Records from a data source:
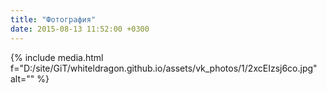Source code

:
 ```yaml
---
title: "Фотография"
date: 2015-08-13 11:52:00 +0300
---
```



{% include media.html f="D:/site/GiT/whiteldragon.github.io/assets/vk_photos/1/2xcEIzsj6co.jpg" alt="" %}
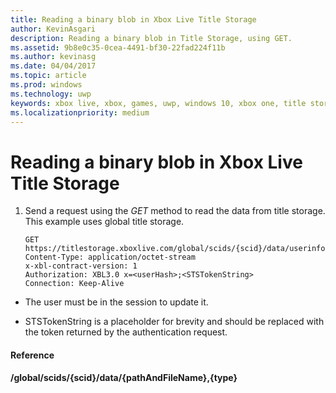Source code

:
 ```yaml
---
title: Reading a binary blob in Xbox Live Title Storage
author: KevinAsgari
description: Reading a binary blob in Title Storage, using GET.
ms.assetid: 9b8e0c35-0cea-4491-bf30-22fad224f11b
ms.author: kevinasg
ms.date: 04/04/2017
ms.topic: article
ms.prod: windows
ms.technology: uwp
keywords: xbox live, xbox, games, uwp, windows 10, xbox one, title storage
ms.localizationpriority: medium
---
```


# Reading a binary blob in Xbox Live Title Storage

1.  Send a request using the *GET* method to read the data from title storage. This example uses global title storage.

        GET https://titlestorage.xboxlive.com/global/scids/{scid}/data/userinfo.bin,binary
        Content-Type: application/octet-stream
        x-xbl-contract-version: 1
        Authorization: XBL3.0 x=<userHash>;<STSTokenString>
        Connection: Keep-Alive

-   The user must be in the session to update it.

-   STSTokenString is a placeholder for brevity and should be replaced with the token returned by the authentication request.

#### Reference

**/global/scids/{scid}/data/{pathAndFileName},{type}**
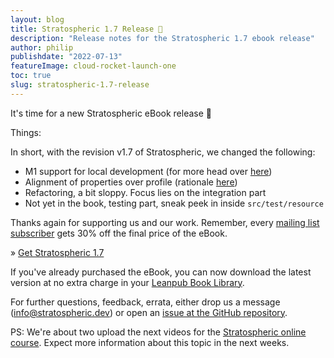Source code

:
 ```yaml
---
layout: blog
title: Stratospheric 1.7 Release 🥳
description: "Release notes for the Stratospheric 1.7 ebook release"
author: philip
publishdate: "2022-07-13"
featureImage: cloud-rocket-launch-one
toc: true
slug: stratospheric-1.7-release
---
```


It's time for a new Stratospheric eBook release 🥳

Things:

In short, with the revision v1.7 of Stratospheric, we changed the following:

- M1 support for local development (for more head over [here](https://rieckpil.de/java-development-on-an-apple-m1-a-one-year-review/))
- Alignment of properties over profile (rationale [here](https://reflectoring.io/dont-use-spring-profile-annotation/))
- Refactoring, a bit sloppy. Focus lies on the integration part
- Not yet in the book, testing part, sneak peek in inside `src/test/resource`

Thanks again for supporting us and our work. Remember, every [mailing list subscriber](/#mailing-list) gets 30% off the final price of the eBook.

» [Get Stratospheric 1.7](https://leanpub.com/stratospheric)

If you've already purchased the eBook, you can now download the latest version at no extra charge in your [Leanpub Book Library](https://leanpub.com/user_dashboard/library).

For further questions, feedback, errata, either drop us a message (info@stratospheric.dev) or open an [issue at the GitHub repository](https://github.com/stratospheric-dev/stratospheric/issues).

PS: We're about two upload the next videos for the [Stratospheric online course](https://stratospheric.dev/online-course/). Expect more information about this topic in the next weeks.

• Your instructions:
Looking only at the entries, count the lines that contain the word "using", then state that count and nothing else.

• Task solution:
2